If you are about to become a dad or you want to improve as a dad, it is best to check their website, read their vision and mission. They have great articles, resources and downloads section, too.
All Star Dads definitely deserve respect for the work they do. Making our children happy and helping them grow in good physical, mental and emotional health requires efforts. All Star Dads can be the people that can motivate you to improve and grow as a father. We recommend reading their article The Effects of Fathers’ Parenting Stress on Children’s Language and Cognitive Development as a start.
Dads to be and other great Dadvices
If you are a dad to be or you are a father with great experience, a great website to check can be The Dad Website. Started from 3 fathers with six children, now is a place for hundreds of fathers to get excellent knowledge and information about fatherhood.
Mothers are famous for the way they talk and share advice; why can`t dads do the same? The Dad Website is a great place to remind yourself that being a parent is a gift, not an annoying task.

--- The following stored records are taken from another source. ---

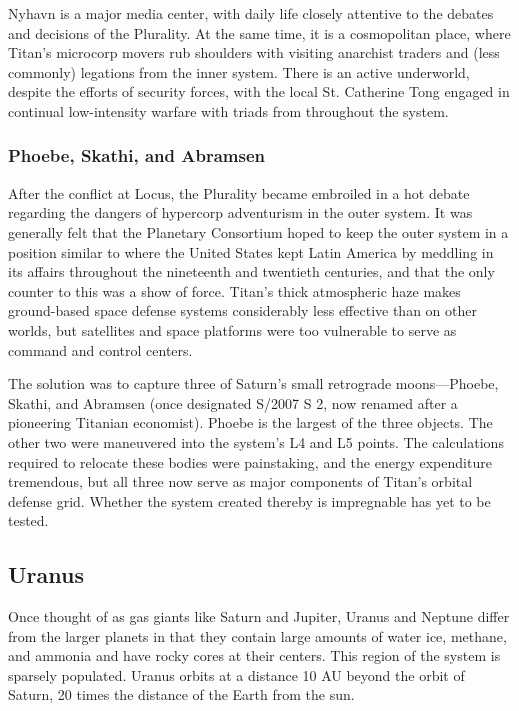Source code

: Nyhavn is a major media center, with daily life closely attentive to the debates and decisions of the Plurality. At the same time, it is a cosmopolitan place, where Titan's microcorp movers rub shoulders with visiting anarchist traders and (less commonly) legations from the inner system. There is an active underworld, despite the efforts of security forces, with the local St. Catherine Tong engaged in continual low-intensity warfare with triads from throughout the system. 

\subsubsection{Phoebe, Skathi, and Abramsen} \label{sec:phoebe-skathi-abrams} 

After the conflict at Locus, the Plurality became embroiled in a hot debate regarding the dangers of hypercorp adventurism in the outer system. It was generally felt that the Planetary Consortium hoped to keep the outer system in a position similar to where the United States kept Latin America by meddling in its affairs throughout the nineteenth and twentieth centuries, and that the only counter to this was a show of force. Titan's thick atmospheric haze makes ground-based space defense systems considerably less effective than on other worlds, but satellites and space platforms were too vulnerable to serve as command and control centers. 

The solution was to capture three of Saturn's small retrograde moons—Phoebe, Skathi, and Abramsen (once designated S/2007 S 2, now renamed after a pioneering Titanian economist). Phoebe is the largest of the three objects. The other two were maneuvered into the system's L4 and L5 points. The calculations required to relocate these bodies were painstaking, and the energy expenditure tremendous, but all three now serve as major components of Titan's orbital defense grid. Whether the system created thereby is impregnable has yet to be tested. 

\subsection{Uranus} \label{sec:uranus} 

Once thought of as gas giants like Saturn and Jupiter, Uranus and Neptune differ from the larger planets in that they contain large amounts of water ice, methane, and ammonia and have rocky cores at their centers. This region of the system is sparsely populated. Uranus orbits at a distance 10 AU beyond the orbit of Saturn, 20 times the distance of the Earth from the sun.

How to be “involved father”?
We live in a special time. The time when the father was working from 09:00 to 17:00 and with the only task of protecting the family is over. Many fathers worked from home before the pandemic, and even more started to do it after the pandemic. Involved fathers are mindful parents; involved parents are the opposite of neglectful and more like authoritative.
Involved fathers care about the future but do not forget about the present. Involved parents do not argue in front of the child. Involved fathers try to be next to the mother in the prenatal period while she is pregnant and in the postnatal period. Involved fathers care about the condition of the mother and the rearing of the child. Involved parents are proactive and show love and care every day. Love is a choice that you make every day.
Here are 7 advices and tips about how to be involved and mindful father:
- Show love and affection towards the child and your wife
- Set clear boundaries for the child and do not say something if you do not intend to do it while using rewards and punishments wisely
- Show respect and try to understand your child`s feelings and emotions
- Always point to the problem, labelling the bad behavior, not the child
- Try not to yell and hit the child with your hand
- Be a good example, be careful what and how you talk
- Give your child freedom to choose and be independent
Conclusion
Some fathers have work to do over their characters and behavior and must understand that their actions influence their child`s future. However, some fathers care about their children and want to improve as dads.
If you really want to be a great dad, you must understand what are the bad traits you must improve and what are the good traits that you must include in your parenting style. Love is a choice and being a good father is a decision. Be mindful of your actions and give your best every day. Your child`s future is in your hands!